I looked seriously at the Empyre Pro Elite 100 and 200 and almost settled on the 200 until I found the firebox is not that thick (which may just be a personal preference thing) . I recently settled on the Portage and Main Optimizer 250 open system gasifier which is also EPA II white tagged and has its own 240 gallon storage. I had an EKO 40 Super in my garage until my insurance company made me pull the unit several years ago. The P & M is built to be an outdoor boiler but is also able to be installed indoors but is much larger than the Empyre because it has storage so size dimensions would  have to be carefully scrutinized for indoor usage. I am happy to use mine out of doors.
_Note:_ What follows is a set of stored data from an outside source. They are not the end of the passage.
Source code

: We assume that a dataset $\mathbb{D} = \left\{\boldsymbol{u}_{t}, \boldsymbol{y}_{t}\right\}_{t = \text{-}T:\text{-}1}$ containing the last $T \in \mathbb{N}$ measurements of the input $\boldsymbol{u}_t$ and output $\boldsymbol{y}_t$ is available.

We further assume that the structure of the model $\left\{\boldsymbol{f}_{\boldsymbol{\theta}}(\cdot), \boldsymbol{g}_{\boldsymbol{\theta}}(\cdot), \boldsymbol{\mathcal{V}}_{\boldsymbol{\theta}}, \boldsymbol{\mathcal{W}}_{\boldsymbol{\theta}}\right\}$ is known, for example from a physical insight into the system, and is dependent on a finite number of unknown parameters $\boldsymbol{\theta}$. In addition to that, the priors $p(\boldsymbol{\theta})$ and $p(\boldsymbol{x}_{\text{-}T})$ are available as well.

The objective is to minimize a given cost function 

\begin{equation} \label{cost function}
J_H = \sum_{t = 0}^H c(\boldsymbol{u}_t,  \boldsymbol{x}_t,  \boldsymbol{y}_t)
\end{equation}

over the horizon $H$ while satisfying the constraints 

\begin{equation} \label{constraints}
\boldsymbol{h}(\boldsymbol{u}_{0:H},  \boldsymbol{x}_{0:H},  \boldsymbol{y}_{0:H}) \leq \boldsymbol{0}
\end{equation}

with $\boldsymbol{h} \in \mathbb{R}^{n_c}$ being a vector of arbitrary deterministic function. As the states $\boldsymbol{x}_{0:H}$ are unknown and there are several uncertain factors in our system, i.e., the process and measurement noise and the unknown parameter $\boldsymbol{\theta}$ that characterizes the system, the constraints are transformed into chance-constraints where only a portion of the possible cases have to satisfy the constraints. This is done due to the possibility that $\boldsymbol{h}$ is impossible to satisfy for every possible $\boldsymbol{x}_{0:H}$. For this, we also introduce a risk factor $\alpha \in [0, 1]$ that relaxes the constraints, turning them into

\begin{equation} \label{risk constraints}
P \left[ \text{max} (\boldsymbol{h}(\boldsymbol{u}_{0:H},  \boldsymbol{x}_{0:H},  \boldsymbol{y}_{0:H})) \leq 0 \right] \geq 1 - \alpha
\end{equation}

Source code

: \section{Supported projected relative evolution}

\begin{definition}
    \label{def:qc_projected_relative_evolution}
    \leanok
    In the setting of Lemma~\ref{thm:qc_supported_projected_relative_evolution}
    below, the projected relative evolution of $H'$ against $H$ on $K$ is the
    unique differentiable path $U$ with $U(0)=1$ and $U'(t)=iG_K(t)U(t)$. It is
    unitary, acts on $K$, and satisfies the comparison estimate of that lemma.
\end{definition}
There really wasn't that much price difference between the Empyre 200 and the Portage and Main and the P & M came with its own storage and that translated into cash and space savings in one package. The P & M is so well insulated that snow can remain on the roof of the unit while it runs or idles at the 180F I have it set for. Once heat demand is satisfied the P & M goes into shut-down mode. A 5 degree differential mode allows for a restart that throws very little smoke and then emulates true gasification. It's sweet having a gasifier again. Look into Portage and Main if you haven't already put your money down. As well there is a company in Indiana (Natures Comfort) that has an EPA II White tag classification boiler which I almost settled on. You can google either boiler and get a load of sites to garner information. Best to you on your install selection.


----------



## Belknap (Jan 13, 2013)

Duetech said:


> I looked seriously at the Empyre Pro Elite 100 and 200 and almost settled on the 200 until I found the firebox is not that thick (which may just be a personal preference thing) . I recently settled on the Portage and Main Optimizer 250 open system gasifier which is also EPA II white tagged and has its own 240 gallon storage. I had an EKO 40 Super in my garage until my insurance company made me pull the unit several years ago. The P & M is built to be an outdoor boiler but is also able to be installed indoors but is much larger than the Empyre because it has storage so size dimensions would have to be carefully scrutinized for indoor usage. I am happy to use mine out of doors. There really wasn't that much price difference between the Empyre 200 and the Portage and Main and the P & M came with its own storage and that translated into cash and space savings in one package. The P & M is so well insulated that snow can remain on the roof of the unit while it runs or idles at the 180F I have it set for. Once heat demand is satisfied the P & M goes into shut-down mode. A 5 degree differential mode allows for a restart that throws very little smoke and then emulates true gasification. It's sweet having a gasifier again. Look into Portage and Main if you haven't already put your money down. As well there is a company in Indiana (Natures Comfort) that has an EPA II White tag classification boiler which I almost settled on. You can google either boiler and get a load of sites to garner information. Best to you on your install selection.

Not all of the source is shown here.